## Task to complete
Retype each line below precisely.

## Data provided

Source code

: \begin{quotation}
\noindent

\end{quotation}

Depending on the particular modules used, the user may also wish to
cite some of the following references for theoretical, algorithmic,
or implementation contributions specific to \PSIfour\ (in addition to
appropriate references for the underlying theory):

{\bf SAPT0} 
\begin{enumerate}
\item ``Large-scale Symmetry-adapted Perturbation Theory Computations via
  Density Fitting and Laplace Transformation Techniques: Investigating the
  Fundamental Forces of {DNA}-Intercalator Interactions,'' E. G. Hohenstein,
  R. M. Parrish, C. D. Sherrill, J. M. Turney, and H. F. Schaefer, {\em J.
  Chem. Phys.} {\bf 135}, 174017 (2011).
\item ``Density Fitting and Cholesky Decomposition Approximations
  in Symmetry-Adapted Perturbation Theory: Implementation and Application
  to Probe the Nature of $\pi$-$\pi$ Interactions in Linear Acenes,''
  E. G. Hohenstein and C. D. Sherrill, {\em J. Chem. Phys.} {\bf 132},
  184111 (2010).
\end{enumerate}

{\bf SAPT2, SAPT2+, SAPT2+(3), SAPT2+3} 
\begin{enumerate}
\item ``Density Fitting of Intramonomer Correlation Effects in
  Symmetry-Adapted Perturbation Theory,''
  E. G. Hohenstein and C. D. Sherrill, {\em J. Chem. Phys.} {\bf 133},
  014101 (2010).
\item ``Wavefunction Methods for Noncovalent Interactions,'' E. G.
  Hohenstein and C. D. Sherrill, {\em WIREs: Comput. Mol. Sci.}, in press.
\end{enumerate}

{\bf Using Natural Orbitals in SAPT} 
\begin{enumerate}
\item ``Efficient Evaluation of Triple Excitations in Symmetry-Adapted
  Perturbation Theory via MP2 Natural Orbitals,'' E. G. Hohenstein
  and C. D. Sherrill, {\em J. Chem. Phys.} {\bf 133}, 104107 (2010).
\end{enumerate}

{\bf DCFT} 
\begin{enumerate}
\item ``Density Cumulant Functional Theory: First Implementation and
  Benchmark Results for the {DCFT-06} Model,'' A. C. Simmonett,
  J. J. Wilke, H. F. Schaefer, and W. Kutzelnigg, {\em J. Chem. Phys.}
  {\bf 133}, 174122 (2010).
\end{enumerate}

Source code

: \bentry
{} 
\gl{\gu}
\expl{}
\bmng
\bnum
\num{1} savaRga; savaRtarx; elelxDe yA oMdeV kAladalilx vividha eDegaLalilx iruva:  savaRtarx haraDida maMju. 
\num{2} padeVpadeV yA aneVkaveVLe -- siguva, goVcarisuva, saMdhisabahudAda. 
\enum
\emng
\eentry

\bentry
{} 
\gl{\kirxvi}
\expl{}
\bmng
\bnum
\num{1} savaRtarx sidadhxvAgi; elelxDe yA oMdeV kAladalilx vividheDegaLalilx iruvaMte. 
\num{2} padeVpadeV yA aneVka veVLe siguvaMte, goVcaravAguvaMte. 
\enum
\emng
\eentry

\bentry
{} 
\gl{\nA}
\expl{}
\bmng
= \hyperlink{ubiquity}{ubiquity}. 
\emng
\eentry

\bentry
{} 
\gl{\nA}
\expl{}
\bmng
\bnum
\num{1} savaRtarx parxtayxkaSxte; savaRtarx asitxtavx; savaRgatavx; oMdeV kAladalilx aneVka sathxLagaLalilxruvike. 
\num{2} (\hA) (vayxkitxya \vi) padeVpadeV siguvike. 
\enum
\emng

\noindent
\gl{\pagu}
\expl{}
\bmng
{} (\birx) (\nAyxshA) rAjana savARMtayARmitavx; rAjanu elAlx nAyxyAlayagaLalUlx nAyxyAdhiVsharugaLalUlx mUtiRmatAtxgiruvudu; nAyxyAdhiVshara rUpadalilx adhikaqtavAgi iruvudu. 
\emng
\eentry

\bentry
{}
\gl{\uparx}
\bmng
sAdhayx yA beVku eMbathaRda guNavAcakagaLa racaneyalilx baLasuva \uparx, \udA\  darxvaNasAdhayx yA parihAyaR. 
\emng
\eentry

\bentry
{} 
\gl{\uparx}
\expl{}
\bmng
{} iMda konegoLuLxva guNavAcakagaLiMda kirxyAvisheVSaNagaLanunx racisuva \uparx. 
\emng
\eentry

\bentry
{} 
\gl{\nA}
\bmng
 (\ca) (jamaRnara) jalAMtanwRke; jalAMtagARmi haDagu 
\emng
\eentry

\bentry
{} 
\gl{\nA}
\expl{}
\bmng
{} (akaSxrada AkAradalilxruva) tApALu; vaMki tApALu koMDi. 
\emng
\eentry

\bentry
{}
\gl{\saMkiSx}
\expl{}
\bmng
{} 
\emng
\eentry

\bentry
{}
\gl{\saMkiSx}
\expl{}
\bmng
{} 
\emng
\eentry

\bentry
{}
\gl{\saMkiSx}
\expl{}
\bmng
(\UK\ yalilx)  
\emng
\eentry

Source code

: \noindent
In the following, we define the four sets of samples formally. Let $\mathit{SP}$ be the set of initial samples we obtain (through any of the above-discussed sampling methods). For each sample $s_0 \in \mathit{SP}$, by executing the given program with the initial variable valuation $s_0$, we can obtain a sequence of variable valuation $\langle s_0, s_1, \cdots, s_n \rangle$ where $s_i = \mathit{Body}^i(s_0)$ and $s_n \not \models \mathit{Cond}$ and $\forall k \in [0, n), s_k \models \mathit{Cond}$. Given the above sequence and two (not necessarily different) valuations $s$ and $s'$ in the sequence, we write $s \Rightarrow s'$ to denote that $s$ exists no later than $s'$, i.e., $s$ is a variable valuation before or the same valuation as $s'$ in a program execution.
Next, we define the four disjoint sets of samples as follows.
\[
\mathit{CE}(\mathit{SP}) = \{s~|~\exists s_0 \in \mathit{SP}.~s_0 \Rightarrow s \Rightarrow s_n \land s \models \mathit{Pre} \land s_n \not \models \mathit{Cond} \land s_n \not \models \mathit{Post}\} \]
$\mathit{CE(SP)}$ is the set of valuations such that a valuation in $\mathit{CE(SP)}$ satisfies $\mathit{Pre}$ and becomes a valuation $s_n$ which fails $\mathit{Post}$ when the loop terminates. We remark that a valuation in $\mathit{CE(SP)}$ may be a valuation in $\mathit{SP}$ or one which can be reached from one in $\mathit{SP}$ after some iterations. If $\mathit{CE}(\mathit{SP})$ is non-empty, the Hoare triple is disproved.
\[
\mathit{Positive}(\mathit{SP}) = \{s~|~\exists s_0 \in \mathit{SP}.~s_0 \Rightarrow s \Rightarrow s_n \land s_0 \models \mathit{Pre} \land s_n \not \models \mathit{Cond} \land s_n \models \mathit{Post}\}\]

## Exercise result
Source code

: \begin{quotation}
\noindent

\end{quotation}

Depending on the particular modules used, the user may also wish to
cite some of the following references for theoretical, algorithmic,
or implementation contributions specific to \PSIfour\ (in addition to
appropriate references for the underlying theory):

{\bf SAPT0} 
\begin{enumerate}
\item ``Large-scale Symmetry-adapted Perturbation Theory Computations via
  Density Fitting and Laplace Transformation Techniques: Investigating the
  Fundamental Forces of {DNA}-Intercalator Interactions,'' E. G. Hohenstein,
  R. M. Parrish, C. D. Sherrill, J. M. Turney, and H. F. Schaefer, {\em J.
  Chem. Phys.} {\bf 135}, 174017 (2011).
\item ``Density Fitting and Cholesky Decomposition Approximations
  in Symmetry-Adapted Perturbation Theory: Implementation and Application
  to Probe the Nature of $\pi$-$\pi$ Interactions in Linear Acenes,''
  E. G. Hohenstein and C. D. Sherrill, {\em J. Chem. Phys.} {\bf 132},
  184111 (2010).
\end{enumerate}

{\bf SAPT2, SAPT2+, SAPT2+(3), SAPT2+3} 
\begin{enumerate}
\item ``Density Fitting of Intramonomer Correlation Effects in
  Symmetry-Adapted Perturbation Theory,''
  E. G. Hohenstein and C. D. Sherrill, {\em J. Chem. Phys.} {\bf 133},
  014101 (2010).
\item ``Wavefunction Methods for Noncovalent Interactions,'' E. G.
  Hohenstein and C. D. Sherrill, {\em WIREs: Comput. Mol. Sci.}, in press.
\end{enumerate}

{\bf Using Natural Orbitals in SAPT} 
\begin{enumerate}
\item ``Efficient Evaluation of Triple Excitations in Symmetry-Adapted
  Perturbation Theory via MP2 Natural Orbitals,'' E. G. Hohenstein
  and C. D. Sherrill, {\em J. Chem. Phys.} {\bf 133}, 104107 (2010).
\end{enumerate}

{\bf DCFT} 
\begin{enumerate}
\item ``Density Cumulant Functional Theory: First Implementation and
  Benchmark Results for the {DCFT-06} Model,'' A. C. Simmonett,
  J. J. Wilke, H. F. Schaefer, and W. Kutzelnigg, {\em J. Chem. Phys.}
  {\bf 133}, 174122 (2010).
\end{enumerate}

Source code

: \bentry
{} 
\gl{\gu}
\expl{}
\bmng
\bnum
\num{1} savaRga; savaRtarx; elelxDe yA oMdeV kAladalilx vividha eDegaLalilx iruva:  savaRtarx haraDida maMju. 
\num{2} padeVpadeV yA aneVkaveVLe -- siguva, goVcarisuva, saMdhisabahudAda. 
\enum
\emng
\eentry

\bentry
{} 
\gl{\kirxvi}
\expl{}
\bmng
\bnum
\num{1} savaRtarx sidadhxvAgi; elelxDe yA oMdeV kAladalilx vividheDegaLalilx iruvaMte. 
\num{2} padeVpadeV yA aneVka veVLe siguvaMte, goVcaravAguvaMte. 
\enum
\emng
\eentry

\bentry
{} 
\gl{\nA}
\expl{}
\bmng
= \hyperlink{ubiquity}{ubiquity}. 
\emng
\eentry

\bentry
{} 
\gl{\nA}
\expl{}
\bmng
\bnum
\num{1} savaRtarx parxtayxkaSxte; savaRtarx asitxtavx; savaRgatavx; oMdeV kAladalilx aneVka sathxLagaLalilxruvike. 
\num{2} (\hA) (vayxkitxya \vi) padeVpadeV siguvike. 
\enum
\emng

\noindent
\gl{\pagu}
\expl{}
\bmng
{} (\birx) (\nAyxshA) rAjana savARMtayARmitavx; rAjanu elAlx nAyxyAlayagaLalUlx nAyxyAdhiVsharugaLalUlx mUtiRmatAtxgiruvudu; nAyxyAdhiVshara rUpadalilx adhikaqtavAgi iruvudu. 
\emng
\eentry

\bentry
{}
\gl{\uparx}
\bmng
sAdhayx yA beVku eMbathaRda guNavAcakagaLa racaneyalilx baLasuva \uparx, \udA\  darxvaNasAdhayx yA parihAyaR. 
\emng
\eentry

\bentry
{} 
\gl{\uparx}
\expl{}
\bmng
{} iMda konegoLuLxva guNavAcakagaLiMda kirxyAvisheVSaNagaLanunx racisuva \uparx. 
\emng
\eentry

\bentry
{} 
\gl{\nA}
\bmng
 (\ca) (jamaRnara) jalAMtanwRke; jalAMtagARmi haDagu 
\emng
\eentry

\bentry
{} 
\gl{\nA}
\expl{}
\bmng
{} (akaSxrada AkAradalilxruva) tApALu; vaMki tApALu koMDi. 
\emng
\eentry

\bentry
{}
\gl{\saMkiSx}
\expl{}
\bmng
{} 
\emng
\eentry

\bentry
{}
\gl{\saMkiSx}
\expl{}
\bmng
{} 
\emng
\eentry

\bentry
{}
\gl{\saMkiSx}
\expl{}
\bmng
(\UK\ yalilx)  
\emng
\eentry

Source code

: \noindent
In the following, we define the four sets of samples formally. Let $\mathit{SP}$ be the set of initial samples we obtain (through any of the above-discussed sampling methods). For each sample $s_0 \in \mathit{SP}$, by executing the given program with the initial variable valuation $s_0$, we can obtain a sequence of variable valuation $\langle s_0, s_1, \cdots, s_n \rangle$ where $s_i = \mathit{Body}^i(s_0)$ and $s_n \not \models \mathit{Cond}$ and $\forall k \in [0, n), s_k \models \mathit{Cond}$. Given the above sequence and two (not necessarily different) valuations $s$ and $s'$ in the sequence, we write $s \Rightarrow s'$ to denote that $s$ exists no later than $s'$, i.e., $s$ is a variable valuation before or the same valuation as $s'$ in a program execution.
Next, we define the four disjoint sets of samples as follows.
\[
\mathit{CE}(\mathit{SP}) = \{s~|~\exists s_0 \in \mathit{SP}.~s_0 \Rightarrow s \Rightarrow s_n \land s \models \mathit{Pre} \land s_n \not \models \mathit{Cond} \land s_n \not \models \mathit{Post}\} \]
$\mathit{CE(SP)}$ is the set of valuations such that a valuation in $\mathit{CE(SP)}$ satisfies $\mathit{Pre}$ and becomes a valuation $s_n$ which fails $\mathit{Post}$ when the loop terminates. We remark that a valuation in $\mathit{CE(SP)}$ may be a valuation in $\mathit{SP}$ or one which can be reached from one in $\mathit{SP}$ after some iterations. If $\mathit{CE}(\mathit{SP})$ is non-empty, the Hoare triple is disproved.
\[
\mathit{Positive}(\mathit{SP}) = \{s~|~\exists s_0 \in \mathit{SP}.~s_0 \Rightarrow s \Rightarrow s_n \land s_0 \models \mathit{Pre} \land s_n \not \models \mathit{Cond} \land s_n \models \mathit{Post}\}\]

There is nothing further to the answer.